The control system may therefore enable the automatic synchronisation of the operation of the inter-axle differential lock and the brake mechanism(s) 29 with operation of the material discharge mechanism to enable the operator to focus on driving the vehicle 10. This may optimise material discharge time and thereby improve productivity. The control system may also improve vehicle stability by ensuring that the drive train is locked during static unloading events. By applying the inter-axle differential lock and brake mechanism(s), the driveline is locked up. This may have the effect of preventing relative rotation through the coupling 13. If the first frame 11 is prevented from rotating relative to the second frame 12, if the first frame 11 rises off the ground, it stays in the same orientation as the second frame 12 and may not roll onto the ground.

Claims

1. A vehicle comprising:

a material discharge mechanism;

a plurality of axles;

an inter-axle differential connecting the plurality of axles;

a transmission having at least one drive mode and a neutral mode;

at least one brake mechanism; and

a control system, said control system being configured to engage the at least one brake mechanism and lock the inter-axle differential when it determines that activation of the material discharge mechanism has been requested and the transmission is in neutral mode.

2. A vehicle as claimed in claim 1, wherein the control system engages the at least one brake mechanism and locks the inter-axle differential if it determines that the vehicle is substantially stationery.

3. A vehicle as claimed in claim 1, wherein the vehicle further comprises a power unit providing a power output for operating the material discharge mechanism, and the control system increases the power output of the power unit when it determines that activation of the material discharge mechanism has been requested and the transmission is in neutral mode.

4. A vehicle as claimed in claim 1, wherein the control system is configured to disengage the at least one brake mechanism and unlock the inter-axle differential when it determines that the transmission is in a drive mode.

5. A vehicle as claimed in claim 1, further comprising an operator controlled material discharge mechanism selection lever, the operation of which requests activation of the material discharge mechanism.

6. A vehicle as claimed in claim 1, further comprising a hydraulically operated inter-axle differential lock.

7. A vehicle as claimed in claim 1, in which the at least one brake mechanism comprises at least one service brake.

8. A method of controlling a vehicle, said vehicle comprising:

a material discharge mechanism;

a plurality of axles;

an inter-axle differential connecting the plurality of axles;

a transmission having at least one drive mode and a neutral mode; and

at least one brake mechanism, said method comprising the steps of:

placing the transmission in neutral mode; and

requesting activation of the material discharge mechanism,

wherein the at least one brake mechanism is automatically engaged and the inter-axle differential is automatically locked.

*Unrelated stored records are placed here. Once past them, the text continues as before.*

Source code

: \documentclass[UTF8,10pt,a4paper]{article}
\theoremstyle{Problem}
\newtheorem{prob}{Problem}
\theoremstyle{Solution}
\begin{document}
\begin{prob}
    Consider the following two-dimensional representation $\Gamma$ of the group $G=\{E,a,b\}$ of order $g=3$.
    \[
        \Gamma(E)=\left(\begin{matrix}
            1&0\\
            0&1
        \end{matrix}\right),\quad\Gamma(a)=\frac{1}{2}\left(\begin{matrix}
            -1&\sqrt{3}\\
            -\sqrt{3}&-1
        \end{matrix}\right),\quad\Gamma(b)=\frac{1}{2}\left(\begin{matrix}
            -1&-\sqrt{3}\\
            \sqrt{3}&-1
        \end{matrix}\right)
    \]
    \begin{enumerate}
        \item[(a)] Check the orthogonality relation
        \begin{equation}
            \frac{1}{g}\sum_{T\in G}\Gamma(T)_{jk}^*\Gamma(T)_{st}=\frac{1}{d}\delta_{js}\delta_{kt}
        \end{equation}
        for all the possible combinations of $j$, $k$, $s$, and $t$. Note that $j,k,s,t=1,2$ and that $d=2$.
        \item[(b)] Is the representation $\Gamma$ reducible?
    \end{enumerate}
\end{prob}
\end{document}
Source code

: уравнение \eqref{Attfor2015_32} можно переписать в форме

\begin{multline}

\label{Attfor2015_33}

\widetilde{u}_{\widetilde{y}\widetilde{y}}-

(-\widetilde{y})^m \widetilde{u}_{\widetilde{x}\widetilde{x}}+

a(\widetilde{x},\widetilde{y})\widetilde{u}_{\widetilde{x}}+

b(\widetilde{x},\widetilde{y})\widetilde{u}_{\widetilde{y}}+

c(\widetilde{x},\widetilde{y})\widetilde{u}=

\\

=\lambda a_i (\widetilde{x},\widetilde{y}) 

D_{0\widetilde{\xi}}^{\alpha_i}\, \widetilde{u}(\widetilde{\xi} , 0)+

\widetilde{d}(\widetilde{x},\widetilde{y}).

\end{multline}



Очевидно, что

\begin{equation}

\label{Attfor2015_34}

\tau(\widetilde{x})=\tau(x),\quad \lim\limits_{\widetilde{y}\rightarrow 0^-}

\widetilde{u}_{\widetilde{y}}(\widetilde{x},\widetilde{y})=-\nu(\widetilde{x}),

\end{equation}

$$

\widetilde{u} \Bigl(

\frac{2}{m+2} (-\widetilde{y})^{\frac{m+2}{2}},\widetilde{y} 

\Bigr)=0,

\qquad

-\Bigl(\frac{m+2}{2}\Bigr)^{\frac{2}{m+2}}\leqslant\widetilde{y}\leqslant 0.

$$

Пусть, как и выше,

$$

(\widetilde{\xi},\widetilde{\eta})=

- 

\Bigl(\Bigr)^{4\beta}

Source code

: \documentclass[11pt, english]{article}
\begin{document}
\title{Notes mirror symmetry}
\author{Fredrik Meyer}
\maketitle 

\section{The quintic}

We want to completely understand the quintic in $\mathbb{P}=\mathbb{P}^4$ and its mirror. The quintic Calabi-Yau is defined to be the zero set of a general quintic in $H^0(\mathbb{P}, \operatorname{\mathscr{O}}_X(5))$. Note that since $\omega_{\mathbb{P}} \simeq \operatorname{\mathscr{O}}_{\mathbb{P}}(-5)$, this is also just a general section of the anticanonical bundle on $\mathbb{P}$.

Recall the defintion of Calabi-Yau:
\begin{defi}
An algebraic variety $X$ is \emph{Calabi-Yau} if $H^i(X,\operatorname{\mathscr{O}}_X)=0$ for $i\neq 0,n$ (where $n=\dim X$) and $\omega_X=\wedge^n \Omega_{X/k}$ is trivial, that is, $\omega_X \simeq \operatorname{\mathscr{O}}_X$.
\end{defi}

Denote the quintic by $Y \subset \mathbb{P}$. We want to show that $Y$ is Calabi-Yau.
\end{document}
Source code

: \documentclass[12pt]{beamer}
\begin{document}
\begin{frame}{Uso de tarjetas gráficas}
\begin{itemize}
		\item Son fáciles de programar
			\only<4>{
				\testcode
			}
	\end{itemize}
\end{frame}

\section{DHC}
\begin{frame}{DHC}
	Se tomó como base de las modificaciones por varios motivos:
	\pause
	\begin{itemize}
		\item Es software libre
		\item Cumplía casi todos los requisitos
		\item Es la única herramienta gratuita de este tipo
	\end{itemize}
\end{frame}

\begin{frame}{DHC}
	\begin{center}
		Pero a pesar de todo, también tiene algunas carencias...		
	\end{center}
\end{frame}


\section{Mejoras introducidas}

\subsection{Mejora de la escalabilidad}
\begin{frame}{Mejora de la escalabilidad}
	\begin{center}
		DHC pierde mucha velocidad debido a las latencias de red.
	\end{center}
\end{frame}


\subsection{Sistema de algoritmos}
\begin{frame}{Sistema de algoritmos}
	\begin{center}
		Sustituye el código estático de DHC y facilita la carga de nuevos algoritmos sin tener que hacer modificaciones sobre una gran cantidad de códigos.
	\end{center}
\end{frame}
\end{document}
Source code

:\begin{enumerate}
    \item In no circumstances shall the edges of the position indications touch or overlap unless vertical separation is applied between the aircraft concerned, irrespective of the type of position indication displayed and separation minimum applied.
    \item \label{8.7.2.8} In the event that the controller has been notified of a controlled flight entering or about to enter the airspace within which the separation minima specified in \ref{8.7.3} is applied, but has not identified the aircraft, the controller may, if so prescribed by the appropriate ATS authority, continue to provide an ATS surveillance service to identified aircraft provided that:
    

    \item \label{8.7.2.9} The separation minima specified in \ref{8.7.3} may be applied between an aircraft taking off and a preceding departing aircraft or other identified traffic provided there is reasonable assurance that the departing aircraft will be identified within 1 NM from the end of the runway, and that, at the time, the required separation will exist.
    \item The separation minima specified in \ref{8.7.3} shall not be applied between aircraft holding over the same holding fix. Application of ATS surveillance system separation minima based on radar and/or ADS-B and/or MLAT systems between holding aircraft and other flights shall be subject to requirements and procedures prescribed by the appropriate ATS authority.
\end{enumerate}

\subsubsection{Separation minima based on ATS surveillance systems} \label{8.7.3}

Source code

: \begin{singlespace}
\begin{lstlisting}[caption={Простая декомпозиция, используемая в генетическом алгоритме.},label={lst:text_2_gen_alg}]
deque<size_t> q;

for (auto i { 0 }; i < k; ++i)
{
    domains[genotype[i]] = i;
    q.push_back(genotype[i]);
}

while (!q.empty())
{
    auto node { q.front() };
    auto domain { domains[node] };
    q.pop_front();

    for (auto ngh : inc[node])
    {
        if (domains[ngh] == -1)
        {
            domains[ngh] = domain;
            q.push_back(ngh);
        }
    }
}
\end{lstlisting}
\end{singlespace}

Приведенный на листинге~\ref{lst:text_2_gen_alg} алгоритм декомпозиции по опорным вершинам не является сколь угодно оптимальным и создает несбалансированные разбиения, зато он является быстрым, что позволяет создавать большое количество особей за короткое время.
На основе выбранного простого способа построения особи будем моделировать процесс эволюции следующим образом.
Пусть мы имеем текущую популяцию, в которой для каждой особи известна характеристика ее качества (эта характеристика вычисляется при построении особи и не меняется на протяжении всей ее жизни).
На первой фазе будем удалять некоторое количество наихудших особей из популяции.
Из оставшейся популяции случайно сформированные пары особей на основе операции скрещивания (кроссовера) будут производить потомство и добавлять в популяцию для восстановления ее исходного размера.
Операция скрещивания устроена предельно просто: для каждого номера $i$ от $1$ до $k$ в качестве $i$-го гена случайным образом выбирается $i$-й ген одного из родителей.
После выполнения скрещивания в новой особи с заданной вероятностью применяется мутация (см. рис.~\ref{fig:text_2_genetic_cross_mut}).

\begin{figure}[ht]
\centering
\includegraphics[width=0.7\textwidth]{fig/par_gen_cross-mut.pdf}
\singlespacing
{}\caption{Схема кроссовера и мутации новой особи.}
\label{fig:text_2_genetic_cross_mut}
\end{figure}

9. A method of controlling a vehicle as claimed in claim 8 further comprising the step of bringing the vehicle to a halt before the at least one brake mechanism is automatically engaged and the inter-axle differential is automatically locked.

10. A method of controlling a vehicle as claimed in claim 8 in which the vehicle farther comprises power unit providing a power output for operating the material discharge mechanism, and the power output of the power unit is increased after the steps of placing the transmission in neutral mode and requesting activation of the material discharge mechanism.

11. A method of controlling a vehicle as claimed in claim 8 in which the at least one brake mechanism is automatically disengaged and the inter-axle differential is automatically unlocked when the transmission is moved from neutral mode to a drive mode.